__Work to complete__
Write down, unchanged, the entries from the first line through the line holding "Lastly, in the". Include no other line.

__Records for the task__
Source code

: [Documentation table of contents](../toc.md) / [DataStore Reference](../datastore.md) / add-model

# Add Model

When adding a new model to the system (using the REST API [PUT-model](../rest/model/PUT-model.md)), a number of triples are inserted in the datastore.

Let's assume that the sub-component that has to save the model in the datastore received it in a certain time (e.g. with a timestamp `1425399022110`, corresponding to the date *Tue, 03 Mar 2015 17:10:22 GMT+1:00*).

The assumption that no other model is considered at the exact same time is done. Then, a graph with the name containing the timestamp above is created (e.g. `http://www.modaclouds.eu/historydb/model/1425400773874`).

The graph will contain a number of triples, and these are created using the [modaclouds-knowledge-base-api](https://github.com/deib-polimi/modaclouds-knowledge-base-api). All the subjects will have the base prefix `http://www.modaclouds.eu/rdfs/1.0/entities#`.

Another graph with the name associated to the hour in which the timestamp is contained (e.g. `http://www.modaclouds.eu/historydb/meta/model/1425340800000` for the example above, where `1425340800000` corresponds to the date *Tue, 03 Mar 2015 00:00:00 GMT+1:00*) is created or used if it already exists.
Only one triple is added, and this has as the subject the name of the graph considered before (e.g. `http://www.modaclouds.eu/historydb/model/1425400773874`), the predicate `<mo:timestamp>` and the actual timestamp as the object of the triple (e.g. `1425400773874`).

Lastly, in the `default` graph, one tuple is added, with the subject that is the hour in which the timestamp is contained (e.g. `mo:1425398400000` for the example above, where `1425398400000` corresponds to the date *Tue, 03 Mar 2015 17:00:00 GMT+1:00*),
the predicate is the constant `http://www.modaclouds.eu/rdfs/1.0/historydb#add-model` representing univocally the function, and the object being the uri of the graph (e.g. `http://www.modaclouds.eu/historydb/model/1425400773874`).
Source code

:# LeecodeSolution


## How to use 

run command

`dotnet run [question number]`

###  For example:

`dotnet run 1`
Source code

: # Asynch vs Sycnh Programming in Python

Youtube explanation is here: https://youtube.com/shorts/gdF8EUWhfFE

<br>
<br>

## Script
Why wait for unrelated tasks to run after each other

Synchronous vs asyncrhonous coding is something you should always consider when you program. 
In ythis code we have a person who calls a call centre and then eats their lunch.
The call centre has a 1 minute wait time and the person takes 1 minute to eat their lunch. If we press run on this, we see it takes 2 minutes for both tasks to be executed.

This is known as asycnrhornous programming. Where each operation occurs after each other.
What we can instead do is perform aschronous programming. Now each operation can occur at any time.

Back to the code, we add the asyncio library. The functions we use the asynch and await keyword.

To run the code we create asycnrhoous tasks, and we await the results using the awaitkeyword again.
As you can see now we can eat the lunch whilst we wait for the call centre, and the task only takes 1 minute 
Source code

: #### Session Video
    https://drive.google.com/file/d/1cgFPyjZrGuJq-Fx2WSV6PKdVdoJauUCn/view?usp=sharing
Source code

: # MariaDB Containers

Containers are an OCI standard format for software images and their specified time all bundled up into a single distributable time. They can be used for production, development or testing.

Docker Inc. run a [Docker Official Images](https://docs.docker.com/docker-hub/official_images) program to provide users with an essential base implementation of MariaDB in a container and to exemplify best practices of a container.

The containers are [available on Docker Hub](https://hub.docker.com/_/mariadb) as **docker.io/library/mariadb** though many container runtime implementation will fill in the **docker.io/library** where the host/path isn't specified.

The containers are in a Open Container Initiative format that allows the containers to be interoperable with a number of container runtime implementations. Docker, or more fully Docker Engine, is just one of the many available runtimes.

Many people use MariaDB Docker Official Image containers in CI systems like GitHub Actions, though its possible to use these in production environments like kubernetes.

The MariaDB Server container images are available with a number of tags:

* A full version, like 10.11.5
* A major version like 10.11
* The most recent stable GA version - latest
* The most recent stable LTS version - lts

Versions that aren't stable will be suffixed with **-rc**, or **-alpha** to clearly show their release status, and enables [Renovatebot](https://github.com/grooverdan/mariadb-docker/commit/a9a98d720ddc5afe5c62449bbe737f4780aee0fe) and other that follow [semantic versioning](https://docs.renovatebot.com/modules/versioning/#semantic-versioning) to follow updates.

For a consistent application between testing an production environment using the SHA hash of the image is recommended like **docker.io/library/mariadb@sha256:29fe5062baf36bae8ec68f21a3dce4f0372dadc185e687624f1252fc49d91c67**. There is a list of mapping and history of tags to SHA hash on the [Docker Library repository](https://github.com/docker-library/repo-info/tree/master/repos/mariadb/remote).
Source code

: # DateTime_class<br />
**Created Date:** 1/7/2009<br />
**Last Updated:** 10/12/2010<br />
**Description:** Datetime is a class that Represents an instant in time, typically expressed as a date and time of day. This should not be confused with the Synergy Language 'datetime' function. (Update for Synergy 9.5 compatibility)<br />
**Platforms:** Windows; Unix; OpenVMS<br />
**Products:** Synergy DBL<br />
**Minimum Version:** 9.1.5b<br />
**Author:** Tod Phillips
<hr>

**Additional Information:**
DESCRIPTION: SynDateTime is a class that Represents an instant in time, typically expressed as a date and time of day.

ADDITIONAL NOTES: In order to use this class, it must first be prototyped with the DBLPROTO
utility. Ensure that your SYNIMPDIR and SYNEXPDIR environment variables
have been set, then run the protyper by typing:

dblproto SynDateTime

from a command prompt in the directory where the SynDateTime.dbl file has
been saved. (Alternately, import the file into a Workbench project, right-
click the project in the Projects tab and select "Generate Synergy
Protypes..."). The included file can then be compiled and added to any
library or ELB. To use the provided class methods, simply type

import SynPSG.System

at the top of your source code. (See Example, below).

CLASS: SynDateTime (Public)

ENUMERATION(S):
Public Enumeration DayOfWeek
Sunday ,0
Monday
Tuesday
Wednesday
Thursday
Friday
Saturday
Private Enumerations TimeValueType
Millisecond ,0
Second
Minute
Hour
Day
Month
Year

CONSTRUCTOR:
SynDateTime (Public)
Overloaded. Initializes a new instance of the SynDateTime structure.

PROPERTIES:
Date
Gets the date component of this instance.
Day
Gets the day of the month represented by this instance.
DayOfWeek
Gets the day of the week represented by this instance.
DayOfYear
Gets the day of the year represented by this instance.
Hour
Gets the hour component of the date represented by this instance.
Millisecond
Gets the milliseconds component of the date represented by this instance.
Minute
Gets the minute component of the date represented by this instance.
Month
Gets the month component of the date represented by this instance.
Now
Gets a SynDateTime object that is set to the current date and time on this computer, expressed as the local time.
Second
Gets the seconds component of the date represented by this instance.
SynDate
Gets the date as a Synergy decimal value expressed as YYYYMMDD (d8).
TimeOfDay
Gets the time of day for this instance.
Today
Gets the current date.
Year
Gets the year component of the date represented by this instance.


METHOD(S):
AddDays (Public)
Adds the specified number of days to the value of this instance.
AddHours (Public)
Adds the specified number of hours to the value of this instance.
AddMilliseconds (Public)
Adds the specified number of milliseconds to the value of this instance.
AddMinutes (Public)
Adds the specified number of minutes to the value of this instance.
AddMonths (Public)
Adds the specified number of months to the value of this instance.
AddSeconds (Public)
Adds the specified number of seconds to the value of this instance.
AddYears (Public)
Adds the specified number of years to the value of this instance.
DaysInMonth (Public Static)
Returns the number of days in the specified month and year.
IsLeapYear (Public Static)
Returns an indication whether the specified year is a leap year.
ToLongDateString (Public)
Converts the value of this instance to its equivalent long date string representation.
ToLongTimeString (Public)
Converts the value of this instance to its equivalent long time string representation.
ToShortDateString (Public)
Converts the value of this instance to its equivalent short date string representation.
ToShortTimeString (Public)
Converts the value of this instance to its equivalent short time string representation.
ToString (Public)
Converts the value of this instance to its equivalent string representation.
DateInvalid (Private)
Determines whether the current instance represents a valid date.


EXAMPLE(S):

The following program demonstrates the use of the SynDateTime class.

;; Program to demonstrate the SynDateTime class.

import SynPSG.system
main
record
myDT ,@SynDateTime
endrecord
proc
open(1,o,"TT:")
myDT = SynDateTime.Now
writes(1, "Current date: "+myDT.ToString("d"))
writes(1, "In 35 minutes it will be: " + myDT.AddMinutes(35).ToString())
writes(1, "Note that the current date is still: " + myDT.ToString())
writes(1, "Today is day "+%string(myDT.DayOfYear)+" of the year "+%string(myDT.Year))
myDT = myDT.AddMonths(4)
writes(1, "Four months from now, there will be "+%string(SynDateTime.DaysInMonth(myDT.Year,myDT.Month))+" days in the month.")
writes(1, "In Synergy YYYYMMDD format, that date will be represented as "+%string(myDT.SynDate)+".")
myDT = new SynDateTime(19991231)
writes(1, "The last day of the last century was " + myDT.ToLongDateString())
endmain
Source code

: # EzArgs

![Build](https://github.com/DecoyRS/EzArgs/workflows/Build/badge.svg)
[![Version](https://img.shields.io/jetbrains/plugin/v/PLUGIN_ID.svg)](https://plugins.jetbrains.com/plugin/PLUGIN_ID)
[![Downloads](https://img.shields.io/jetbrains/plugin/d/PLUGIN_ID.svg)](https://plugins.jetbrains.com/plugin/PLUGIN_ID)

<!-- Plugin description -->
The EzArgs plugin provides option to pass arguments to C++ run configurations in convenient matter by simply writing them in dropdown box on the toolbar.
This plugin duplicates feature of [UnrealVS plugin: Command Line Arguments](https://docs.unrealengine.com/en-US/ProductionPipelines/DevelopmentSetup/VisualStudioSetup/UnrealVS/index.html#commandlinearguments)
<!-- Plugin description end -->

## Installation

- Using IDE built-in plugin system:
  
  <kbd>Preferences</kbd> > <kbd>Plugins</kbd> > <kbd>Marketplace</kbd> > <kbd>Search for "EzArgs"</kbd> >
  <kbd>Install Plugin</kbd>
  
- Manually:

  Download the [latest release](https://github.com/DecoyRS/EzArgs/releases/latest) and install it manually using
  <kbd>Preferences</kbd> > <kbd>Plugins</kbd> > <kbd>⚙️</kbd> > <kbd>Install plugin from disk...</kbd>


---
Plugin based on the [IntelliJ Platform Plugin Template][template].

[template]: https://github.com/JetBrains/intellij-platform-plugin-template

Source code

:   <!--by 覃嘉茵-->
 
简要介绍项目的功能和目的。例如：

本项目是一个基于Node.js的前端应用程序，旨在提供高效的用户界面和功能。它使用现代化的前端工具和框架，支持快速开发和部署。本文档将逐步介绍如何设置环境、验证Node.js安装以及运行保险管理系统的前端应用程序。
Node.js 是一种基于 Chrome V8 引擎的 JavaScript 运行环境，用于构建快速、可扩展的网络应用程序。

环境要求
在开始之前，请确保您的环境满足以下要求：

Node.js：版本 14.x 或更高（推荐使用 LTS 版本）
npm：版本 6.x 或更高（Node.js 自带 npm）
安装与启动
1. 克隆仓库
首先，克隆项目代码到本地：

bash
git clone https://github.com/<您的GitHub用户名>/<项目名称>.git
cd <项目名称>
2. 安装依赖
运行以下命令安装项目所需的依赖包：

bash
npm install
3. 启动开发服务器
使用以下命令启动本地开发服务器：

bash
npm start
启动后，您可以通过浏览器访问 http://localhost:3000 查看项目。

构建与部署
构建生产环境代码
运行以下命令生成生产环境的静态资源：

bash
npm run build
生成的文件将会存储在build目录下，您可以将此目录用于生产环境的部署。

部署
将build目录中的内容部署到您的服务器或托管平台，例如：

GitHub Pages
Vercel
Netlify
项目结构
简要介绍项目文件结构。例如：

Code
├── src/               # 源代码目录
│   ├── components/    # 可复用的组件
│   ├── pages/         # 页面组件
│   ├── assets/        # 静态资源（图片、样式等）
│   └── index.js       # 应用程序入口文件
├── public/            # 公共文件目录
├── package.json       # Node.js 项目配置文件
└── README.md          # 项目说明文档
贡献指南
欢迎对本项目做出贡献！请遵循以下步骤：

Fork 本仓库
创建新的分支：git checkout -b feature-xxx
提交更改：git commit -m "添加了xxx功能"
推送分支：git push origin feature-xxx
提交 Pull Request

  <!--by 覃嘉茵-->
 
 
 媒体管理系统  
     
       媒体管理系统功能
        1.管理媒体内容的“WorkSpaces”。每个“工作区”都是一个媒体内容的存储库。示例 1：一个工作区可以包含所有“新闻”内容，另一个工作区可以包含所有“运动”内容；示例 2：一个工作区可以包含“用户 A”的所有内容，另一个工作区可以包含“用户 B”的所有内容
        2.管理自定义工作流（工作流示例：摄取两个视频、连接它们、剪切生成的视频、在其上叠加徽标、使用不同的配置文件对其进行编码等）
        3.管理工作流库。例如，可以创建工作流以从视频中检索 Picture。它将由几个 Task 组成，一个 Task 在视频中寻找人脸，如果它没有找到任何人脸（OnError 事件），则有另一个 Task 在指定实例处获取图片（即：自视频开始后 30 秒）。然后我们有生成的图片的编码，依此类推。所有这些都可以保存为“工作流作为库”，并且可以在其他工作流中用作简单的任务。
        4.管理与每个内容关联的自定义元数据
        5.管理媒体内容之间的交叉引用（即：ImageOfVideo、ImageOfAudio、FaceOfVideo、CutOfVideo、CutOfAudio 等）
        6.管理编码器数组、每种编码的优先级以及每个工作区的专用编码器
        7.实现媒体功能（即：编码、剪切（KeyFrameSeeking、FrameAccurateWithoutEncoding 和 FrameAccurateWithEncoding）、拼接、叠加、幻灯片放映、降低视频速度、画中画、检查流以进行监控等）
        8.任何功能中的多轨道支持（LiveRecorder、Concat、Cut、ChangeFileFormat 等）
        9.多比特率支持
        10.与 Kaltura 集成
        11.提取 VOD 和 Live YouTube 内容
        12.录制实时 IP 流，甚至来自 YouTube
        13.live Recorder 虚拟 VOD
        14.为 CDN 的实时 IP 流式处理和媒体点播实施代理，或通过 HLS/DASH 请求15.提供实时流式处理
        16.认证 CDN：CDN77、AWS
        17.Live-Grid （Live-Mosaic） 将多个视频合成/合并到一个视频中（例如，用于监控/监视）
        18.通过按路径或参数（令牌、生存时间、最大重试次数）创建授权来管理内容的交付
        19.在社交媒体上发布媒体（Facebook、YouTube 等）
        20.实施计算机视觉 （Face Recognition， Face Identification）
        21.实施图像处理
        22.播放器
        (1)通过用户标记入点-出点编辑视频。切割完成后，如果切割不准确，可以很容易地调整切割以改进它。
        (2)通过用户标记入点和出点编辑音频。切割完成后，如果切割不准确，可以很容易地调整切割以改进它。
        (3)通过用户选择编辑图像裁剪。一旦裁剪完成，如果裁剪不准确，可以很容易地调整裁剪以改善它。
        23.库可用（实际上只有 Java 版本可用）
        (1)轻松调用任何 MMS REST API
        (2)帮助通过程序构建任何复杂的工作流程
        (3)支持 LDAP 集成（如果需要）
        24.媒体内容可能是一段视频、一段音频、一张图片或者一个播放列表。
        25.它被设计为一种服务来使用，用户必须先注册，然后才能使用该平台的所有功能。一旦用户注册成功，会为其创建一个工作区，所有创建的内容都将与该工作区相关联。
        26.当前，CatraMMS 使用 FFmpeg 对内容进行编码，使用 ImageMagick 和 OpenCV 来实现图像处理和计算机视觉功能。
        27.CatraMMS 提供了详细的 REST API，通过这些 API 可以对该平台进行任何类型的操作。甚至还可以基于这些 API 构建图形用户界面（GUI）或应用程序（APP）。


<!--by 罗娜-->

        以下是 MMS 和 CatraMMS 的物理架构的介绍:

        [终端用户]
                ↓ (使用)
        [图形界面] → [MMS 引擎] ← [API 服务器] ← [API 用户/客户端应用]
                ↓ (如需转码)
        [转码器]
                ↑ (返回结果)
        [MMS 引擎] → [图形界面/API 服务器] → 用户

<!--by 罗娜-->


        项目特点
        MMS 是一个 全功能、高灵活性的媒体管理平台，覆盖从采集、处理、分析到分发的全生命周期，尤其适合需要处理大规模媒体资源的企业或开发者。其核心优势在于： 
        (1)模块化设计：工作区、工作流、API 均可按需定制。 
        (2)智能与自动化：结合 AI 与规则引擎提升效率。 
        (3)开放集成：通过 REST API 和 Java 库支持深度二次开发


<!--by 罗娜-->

__Completed task__
Source code

: [Documentation table of contents](../toc.md) / [DataStore Reference](../datastore.md) / add-model

# Add Model

When adding a new model to the system (using the REST API [PUT-model](../rest/model/PUT-model.md)), a number of triples are inserted in the datastore.

Let's assume that the sub-component that has to save the model in the datastore received it in a certain time (e.g. with a timestamp `1425399022110`, corresponding to the date *Tue, 03 Mar 2015 17:10:22 GMT+1:00*).

The assumption that no other model is considered at the exact same time is done. Then, a graph with the name containing the timestamp above is created (e.g. `http://www.modaclouds.eu/historydb/model/1425400773874`).

The graph will contain a number of triples, and these are created using the [modaclouds-knowledge-base-api](https://github.com/deib-polimi/modaclouds-knowledge-base-api). All the subjects will have the base prefix `http://www.modaclouds.eu/rdfs/1.0/entities#`.

Another graph with the name associated to the hour in which the timestamp is contained (e.g. `http://www.modaclouds.eu/historydb/meta/model/1425340800000` for the example above, where `1425340800000` corresponds to the date *Tue, 03 Mar 2015 00:00:00 GMT+1:00*) is created or used if it already exists.
Only one triple is added, and this has as the subject the name of the graph considered before (e.g. `http://www.modaclouds.eu/historydb/model/1425400773874`), the predicate `<mo:timestamp>` and the actual timestamp as the object of the triple (e.g. `1425400773874`).

Lastly, in the `default` graph, one tuple is added, with the subject that is the hour in which the timestamp is contained (e.g. `mo:1425398400000` for the example above, where `1425398400000` corresponds to the date *Tue, 03 Mar 2015 17:00:00 GMT+1:00*),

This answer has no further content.